- _DATASET RECORDS_:
•••

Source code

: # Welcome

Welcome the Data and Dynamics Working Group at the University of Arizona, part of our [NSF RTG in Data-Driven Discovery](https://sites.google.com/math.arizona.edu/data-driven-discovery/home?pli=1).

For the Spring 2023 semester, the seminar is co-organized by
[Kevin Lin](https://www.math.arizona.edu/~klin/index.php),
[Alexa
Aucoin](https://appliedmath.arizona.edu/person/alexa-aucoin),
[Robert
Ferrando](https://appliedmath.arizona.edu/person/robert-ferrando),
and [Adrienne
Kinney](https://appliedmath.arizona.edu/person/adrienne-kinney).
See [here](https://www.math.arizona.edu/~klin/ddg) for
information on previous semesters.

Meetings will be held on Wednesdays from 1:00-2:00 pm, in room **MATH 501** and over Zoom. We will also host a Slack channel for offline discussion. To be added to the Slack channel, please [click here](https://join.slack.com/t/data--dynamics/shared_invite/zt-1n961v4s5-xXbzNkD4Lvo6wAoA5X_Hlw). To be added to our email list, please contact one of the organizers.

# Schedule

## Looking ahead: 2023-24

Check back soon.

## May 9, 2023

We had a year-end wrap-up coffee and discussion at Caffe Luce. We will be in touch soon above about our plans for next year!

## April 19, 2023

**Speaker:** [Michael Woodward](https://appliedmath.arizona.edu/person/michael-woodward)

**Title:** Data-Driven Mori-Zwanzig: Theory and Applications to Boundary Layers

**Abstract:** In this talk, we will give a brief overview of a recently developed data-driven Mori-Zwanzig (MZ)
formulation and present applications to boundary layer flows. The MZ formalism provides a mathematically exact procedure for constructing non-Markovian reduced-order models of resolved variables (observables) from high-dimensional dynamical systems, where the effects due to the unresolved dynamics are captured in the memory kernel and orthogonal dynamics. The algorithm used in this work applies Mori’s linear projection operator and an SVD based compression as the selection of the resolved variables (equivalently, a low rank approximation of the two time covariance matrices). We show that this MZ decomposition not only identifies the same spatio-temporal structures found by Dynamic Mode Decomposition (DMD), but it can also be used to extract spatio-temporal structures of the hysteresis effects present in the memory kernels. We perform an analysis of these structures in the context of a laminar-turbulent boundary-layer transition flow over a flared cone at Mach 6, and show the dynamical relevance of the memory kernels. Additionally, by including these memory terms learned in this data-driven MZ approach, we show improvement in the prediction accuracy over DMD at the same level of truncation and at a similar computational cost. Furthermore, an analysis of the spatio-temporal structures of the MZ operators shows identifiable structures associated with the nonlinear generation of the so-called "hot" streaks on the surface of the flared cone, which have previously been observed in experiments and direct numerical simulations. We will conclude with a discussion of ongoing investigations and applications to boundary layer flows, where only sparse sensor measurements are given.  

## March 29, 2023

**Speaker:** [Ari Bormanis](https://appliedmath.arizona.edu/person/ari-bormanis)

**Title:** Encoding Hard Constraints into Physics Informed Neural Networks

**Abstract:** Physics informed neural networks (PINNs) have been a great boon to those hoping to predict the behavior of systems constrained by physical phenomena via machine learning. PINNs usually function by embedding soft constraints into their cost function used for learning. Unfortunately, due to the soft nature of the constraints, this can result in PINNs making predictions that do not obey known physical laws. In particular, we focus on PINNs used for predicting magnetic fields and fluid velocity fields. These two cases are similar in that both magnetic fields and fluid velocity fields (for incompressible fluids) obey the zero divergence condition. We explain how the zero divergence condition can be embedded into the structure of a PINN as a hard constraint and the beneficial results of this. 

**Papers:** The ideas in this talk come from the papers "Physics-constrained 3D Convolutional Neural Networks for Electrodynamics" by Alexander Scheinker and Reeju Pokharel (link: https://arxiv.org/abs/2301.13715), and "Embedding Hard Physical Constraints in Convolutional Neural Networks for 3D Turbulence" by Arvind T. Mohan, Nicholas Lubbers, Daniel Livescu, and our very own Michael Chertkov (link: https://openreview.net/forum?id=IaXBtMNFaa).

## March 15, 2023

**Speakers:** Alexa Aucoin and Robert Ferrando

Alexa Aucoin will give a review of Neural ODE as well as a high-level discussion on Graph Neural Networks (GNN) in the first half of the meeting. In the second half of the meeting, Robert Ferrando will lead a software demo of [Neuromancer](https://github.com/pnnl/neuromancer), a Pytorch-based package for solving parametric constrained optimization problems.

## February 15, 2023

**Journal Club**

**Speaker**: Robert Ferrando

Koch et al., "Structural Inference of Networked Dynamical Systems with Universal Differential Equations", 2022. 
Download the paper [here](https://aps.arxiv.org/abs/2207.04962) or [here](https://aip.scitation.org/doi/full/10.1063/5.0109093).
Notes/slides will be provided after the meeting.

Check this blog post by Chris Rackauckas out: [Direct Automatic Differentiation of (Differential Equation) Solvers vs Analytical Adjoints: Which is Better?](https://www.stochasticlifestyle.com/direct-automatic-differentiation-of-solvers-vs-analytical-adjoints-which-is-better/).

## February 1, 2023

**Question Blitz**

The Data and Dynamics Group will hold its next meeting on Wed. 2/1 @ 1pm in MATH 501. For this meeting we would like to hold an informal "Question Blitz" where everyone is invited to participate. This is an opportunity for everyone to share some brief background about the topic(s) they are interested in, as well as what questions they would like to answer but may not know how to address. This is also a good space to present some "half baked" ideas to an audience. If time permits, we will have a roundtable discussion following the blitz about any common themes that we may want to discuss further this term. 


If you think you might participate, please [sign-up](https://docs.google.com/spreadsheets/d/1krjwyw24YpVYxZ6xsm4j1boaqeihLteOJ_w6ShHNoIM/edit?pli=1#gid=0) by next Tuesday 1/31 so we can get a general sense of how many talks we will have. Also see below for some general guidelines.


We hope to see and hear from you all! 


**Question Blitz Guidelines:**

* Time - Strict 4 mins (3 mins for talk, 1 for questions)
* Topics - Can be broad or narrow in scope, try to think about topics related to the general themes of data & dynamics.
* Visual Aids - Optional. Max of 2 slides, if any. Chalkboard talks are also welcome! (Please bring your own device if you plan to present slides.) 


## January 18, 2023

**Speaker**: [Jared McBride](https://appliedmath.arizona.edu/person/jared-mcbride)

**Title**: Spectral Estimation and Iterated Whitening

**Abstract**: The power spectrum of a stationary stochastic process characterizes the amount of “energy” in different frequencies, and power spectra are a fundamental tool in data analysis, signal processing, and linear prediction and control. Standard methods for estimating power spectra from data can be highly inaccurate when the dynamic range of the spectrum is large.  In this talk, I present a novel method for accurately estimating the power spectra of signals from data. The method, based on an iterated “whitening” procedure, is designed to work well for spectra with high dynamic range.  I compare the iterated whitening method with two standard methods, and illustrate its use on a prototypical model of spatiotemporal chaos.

•••

- _WORK INSTRUCTION_: In the listing above, locate each line with "constrained" and copy it.

- _ANSWER SECTION_:
**Abstract:** Physics informed neural networks (PINNs) have been a great boon to those hoping to predict the behavior of systems constrained by physical phenomena via machine learning. PINNs usually function by embedding soft constraints into their cost function used for learning. Unfortunately, due to the soft nature of the constraints, this can result in PINNs making predictions that do not obey known physical laws. In particular, we focus on PINNs used for predicting magnetic fields and fluid velocity fields. These two cases are similar in that both magnetic fields and fluid velocity fields (for incompressible fluids) obey the zero divergence condition. We explain how the zero divergence condition can be embedded into the structure of a PINN as a hard constraint and the beneficial results of this. 
**Papers:** The ideas in this talk come from the papers "Physics-constrained 3D Convolutional Neural Networks for Electrodynamics" by Alexander Scheinker and Reeju Pokharel (link: https://arxiv.org/abs/2301.13715), and "Embedding Hard Physical Constraints in Convolutional Neural Networks for 3D Turbulence" by Arvind T. Mohan, Nicholas Lubbers, Daniel Livescu, and our very own Michael Chertkov (link: https://openreview.net/forum?id=IaXBtMNFaa).
Alexa Aucoin will give a review of Neural ODE as well as a high-level discussion on Graph Neural Networks (GNN) in the first half of the meeting. In the second half of the meeting, Robert Ferrando will lead a software demo of [Neuromancer](https://github.com/pnnl/neuromancer), a Pytorch-based package for solving parametric constrained optimization problems.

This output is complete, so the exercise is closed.